The first bite was light and tender, a crisp dissolve of streusel on pillowy cake. His tongue encountered the tang of orange zest and the dark liquid zing of blueberries. Each bite brought a new shock of sweetness. He forced himself to eat with restraint, to keep from wolfing it down. How long had it been since he’d really tasted anything?

After he’d finished, he sat quietly, letting the sensation of warmth take hold. He let himself think about the woman in the kitchen. The blue eyes, the light curls, the face as feminine and rosy as an old-fashioned valentine. He resented his reaction to her, the contact high that lingered unforgivably.

She wasn’t the kind of woman he had ever wanted before. No one took a woman like that seriously.

Zoë.

You couldn’t say her name without making the shape of a kiss.

His thoughts collected into a fantasy, one in which he went back to Zoë, apologized for his rudeness, charmed her into going out with him. They would go on a picnic on his property near Dream Lake … he would spread a blanket beneath the cover of wild apple trees, and the sun would filter through the leaves and dapple her skin with brightness.

He imagined himself undressing her slowly, revealing extravagant pale curves. He would nuzzle into the arc of her neck and tease shivers from her body … taste her blushes with his tongue …

Alex cleared the thoughts with a rough shake of his head. He took a deep breath, and another.

He didn’t go back to the kitchen. He slunk upstairs to work in the attic, taking care to avoid another encounter with Zoë Hoffman. Every step was an act of will. He wouldn’t allow himself weakness of any kind.
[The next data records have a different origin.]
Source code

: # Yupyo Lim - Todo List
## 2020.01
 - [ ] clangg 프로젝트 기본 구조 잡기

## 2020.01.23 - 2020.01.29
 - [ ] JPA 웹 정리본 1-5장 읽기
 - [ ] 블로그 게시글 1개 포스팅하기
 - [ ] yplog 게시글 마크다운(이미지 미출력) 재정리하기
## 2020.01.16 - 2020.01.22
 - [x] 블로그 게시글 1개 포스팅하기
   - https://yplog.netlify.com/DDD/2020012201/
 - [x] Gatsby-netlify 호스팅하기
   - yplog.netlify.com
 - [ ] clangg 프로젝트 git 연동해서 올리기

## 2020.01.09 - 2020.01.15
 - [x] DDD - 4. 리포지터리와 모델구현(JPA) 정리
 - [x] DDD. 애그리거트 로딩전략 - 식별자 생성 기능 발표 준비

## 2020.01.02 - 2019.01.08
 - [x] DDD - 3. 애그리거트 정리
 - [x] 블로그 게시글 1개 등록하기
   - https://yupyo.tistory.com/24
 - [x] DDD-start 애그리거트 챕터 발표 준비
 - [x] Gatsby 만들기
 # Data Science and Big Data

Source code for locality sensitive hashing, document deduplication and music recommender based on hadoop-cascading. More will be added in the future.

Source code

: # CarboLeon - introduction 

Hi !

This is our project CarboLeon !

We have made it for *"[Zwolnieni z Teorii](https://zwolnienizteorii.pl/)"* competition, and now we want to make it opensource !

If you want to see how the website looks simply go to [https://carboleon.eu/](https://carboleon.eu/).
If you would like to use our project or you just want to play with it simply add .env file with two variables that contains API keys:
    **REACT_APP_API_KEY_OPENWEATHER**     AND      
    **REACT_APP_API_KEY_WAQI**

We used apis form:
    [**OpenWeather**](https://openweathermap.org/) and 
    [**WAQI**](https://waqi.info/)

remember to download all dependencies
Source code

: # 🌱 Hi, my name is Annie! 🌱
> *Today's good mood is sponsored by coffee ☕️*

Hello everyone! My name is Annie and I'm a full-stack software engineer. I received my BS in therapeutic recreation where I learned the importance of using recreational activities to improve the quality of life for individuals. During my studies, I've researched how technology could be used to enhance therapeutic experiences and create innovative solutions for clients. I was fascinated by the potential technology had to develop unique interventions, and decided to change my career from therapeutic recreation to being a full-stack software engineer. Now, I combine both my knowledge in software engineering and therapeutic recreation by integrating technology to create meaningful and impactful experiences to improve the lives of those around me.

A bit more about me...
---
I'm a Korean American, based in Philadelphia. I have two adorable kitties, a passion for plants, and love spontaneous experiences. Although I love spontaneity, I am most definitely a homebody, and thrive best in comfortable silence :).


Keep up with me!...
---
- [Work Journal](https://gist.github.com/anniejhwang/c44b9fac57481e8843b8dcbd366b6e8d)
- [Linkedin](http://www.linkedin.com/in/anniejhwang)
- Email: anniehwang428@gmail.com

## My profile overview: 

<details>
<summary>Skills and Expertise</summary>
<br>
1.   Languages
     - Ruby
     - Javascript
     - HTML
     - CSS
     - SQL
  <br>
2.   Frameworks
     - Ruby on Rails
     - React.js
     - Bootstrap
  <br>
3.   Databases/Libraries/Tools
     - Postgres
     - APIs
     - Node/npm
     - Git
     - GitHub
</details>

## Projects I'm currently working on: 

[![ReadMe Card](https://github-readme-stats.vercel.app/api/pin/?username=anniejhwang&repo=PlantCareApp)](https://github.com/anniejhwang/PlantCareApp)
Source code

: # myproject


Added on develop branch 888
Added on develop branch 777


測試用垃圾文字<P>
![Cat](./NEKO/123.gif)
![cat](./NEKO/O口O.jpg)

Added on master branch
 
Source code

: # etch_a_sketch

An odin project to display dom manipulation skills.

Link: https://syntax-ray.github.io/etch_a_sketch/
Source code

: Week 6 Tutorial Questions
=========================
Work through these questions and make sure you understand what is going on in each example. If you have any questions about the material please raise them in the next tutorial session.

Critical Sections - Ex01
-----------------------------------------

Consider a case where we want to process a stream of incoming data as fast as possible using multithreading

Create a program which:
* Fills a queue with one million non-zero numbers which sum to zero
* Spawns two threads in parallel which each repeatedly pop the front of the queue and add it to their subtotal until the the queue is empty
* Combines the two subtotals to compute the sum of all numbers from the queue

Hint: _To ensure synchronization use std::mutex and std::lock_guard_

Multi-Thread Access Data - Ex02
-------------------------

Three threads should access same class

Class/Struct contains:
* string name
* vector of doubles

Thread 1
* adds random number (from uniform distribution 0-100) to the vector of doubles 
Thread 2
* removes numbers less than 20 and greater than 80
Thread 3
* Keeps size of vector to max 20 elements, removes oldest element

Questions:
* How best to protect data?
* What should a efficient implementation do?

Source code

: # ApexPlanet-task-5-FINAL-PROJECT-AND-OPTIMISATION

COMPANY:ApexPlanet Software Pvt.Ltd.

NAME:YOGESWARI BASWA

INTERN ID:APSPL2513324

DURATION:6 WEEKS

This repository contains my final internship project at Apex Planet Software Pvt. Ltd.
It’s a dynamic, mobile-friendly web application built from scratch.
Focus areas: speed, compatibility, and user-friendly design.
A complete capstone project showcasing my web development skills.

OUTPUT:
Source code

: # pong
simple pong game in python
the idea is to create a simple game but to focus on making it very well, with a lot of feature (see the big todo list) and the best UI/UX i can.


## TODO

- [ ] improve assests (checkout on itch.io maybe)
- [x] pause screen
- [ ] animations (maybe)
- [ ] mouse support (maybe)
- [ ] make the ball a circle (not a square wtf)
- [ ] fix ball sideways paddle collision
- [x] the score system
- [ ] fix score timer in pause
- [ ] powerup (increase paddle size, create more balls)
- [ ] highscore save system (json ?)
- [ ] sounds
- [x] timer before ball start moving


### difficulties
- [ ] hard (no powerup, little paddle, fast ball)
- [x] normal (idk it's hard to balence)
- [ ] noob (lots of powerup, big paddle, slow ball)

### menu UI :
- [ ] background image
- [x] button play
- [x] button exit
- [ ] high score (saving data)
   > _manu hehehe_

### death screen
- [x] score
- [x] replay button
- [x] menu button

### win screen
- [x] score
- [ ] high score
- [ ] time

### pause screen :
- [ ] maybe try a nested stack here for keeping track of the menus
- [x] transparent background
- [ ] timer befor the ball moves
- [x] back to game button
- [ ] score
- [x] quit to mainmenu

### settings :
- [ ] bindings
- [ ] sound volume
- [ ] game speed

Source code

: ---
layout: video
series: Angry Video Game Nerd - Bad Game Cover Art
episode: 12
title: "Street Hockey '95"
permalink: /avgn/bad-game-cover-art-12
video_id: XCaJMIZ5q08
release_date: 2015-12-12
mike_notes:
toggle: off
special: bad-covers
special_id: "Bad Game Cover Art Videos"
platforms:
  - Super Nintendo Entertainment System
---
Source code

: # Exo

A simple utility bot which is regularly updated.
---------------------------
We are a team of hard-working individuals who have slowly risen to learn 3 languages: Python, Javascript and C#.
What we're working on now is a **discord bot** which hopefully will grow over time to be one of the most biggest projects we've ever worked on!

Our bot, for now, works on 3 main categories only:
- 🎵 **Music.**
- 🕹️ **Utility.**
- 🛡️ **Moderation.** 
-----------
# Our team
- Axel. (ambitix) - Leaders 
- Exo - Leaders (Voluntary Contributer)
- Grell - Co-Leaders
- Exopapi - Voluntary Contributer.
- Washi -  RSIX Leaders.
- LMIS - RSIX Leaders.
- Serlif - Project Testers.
Although he hadn’t been able to read Alex’s thoughts as he had sat on the front porch, the ghost had felt them. Finally, here was something Alex wanted, so much that his desire had thickened the air like boiling sugar. It was the most human reaction the ghost had ever seen from him.

But at the moment Alex decided to walk away from Zoë precisely because he wanted her, the ghost had had enough. He’d been patient for an eternity, and it wasn’t doing anyone any good. Not himself, not Alex. They were getting nowhere. For all that the ghost didn’t know about his predicament—about how and why he’d become the constant companion of an alcoholic engaged in slow suicide—it was pretty obvious that he’d been stuck with Alex for a reason.

If he were ever going to be free of the bastard, he would have to do something.